Disappointment

10:55am I went back and read old posts. One of them mentioned how I wanted to do good at this job. Help my boss be successful. I also said I was afraid I would fail and disappoint. Four months later I feel I have. Census is down. Revenue is down. Confidence is lost. There are factors beyond me but I still am responsible. I failed

Tmi

8:13pm I didn’t sit in my office chair very often today at work. The constipation was a little better. Sitting in the chair + Arizona heat is too much. Side note: work SUCKS. Not for usual reasons like previous nine jobs. I am sick of the ineptitude of my team and the entitlement of our referral sources. I need a vacation

Frustrated with team

5:47am after a good start to the week I had an anxiety attack yesterday afternoon. It wasn’t associated any event. I just went to work after lunch and was in a terrible mood. I don’t want to own negative energy. I am frustrated with the performance of my team. As a leader I need to improve their performance or replace them. I am not doing my job by allowing it to continue

Work /Life balance

5:17am Monday. I am truly happy. I have balance in my life. I enjoy my free time. I work hard on days I work. I disengage and relax when I am not at work. I look forward to my future. I appreciate all I have. When I moved to Arizona everything was about work. I focused on my job. Now I can do well at work and enjoy life. I have found who I am as a worker. A parent. A husband. A son.

Palm desert

9:31am made it to palm desert. Enjoying the drive. Memories of being a sales leader for skilled nursing. I realize I don’t say much about that. The memories are not on par with being the chaplain but it is the second most valued work experience. I traveled around California, Nevada, Utah, Arizona. Also went to Ohio, Michigan, Washington, Colorado for that job.

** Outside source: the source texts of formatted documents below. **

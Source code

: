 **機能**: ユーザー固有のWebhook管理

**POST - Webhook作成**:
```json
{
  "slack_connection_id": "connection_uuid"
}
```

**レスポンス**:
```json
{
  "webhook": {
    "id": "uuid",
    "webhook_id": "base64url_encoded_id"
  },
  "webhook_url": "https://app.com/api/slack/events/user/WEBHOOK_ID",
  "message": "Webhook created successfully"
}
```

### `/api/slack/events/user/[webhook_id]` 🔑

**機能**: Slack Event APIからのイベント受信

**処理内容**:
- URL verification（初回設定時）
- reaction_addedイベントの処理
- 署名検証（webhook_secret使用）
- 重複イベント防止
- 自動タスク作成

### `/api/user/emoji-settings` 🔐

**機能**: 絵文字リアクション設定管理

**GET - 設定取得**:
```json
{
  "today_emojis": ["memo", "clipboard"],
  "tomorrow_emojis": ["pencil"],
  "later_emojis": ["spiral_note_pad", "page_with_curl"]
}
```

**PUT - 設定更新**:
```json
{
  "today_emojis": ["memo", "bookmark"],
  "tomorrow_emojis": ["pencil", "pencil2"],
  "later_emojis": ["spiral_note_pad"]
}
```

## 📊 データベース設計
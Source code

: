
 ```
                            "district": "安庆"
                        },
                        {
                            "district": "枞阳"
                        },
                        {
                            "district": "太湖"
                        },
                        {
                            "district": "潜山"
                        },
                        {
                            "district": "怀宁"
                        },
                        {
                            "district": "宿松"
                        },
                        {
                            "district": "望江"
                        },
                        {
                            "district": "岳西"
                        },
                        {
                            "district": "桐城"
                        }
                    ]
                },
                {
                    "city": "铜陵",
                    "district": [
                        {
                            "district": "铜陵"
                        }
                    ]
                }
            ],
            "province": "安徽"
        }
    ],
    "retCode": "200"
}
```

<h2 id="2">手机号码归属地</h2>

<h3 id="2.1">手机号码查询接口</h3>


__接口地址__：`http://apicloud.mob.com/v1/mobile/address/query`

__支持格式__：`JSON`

Palm desert was one of my buildings. I stayed here often. Feels comfortable.

Overdrive lost

9:17am Wednesday at work. For the last week i have lacked energy. I don’t feel sick. Just that extra gear is missing. I don’t have overdrive. I have mixed feelings about that. On one hand I miss the energy. On the other I am happy to quit obsessing. I need to do my job without burning out

New perspectives

5:42am Friday. There are many ways I looked at life events the past 14 years that have been negative. I could not appreciate what I had because I grieved other things that I had lost. Moving to Arizona has changed my perspective. I am more focused on work. I have an identity as a boss, leader, captain. I have a healthier understanding of relationships. I appreciate being a parent. I am in a happy place. I am blessed. I am thankful for personal growth. I am thankful for the release of emotional frustration.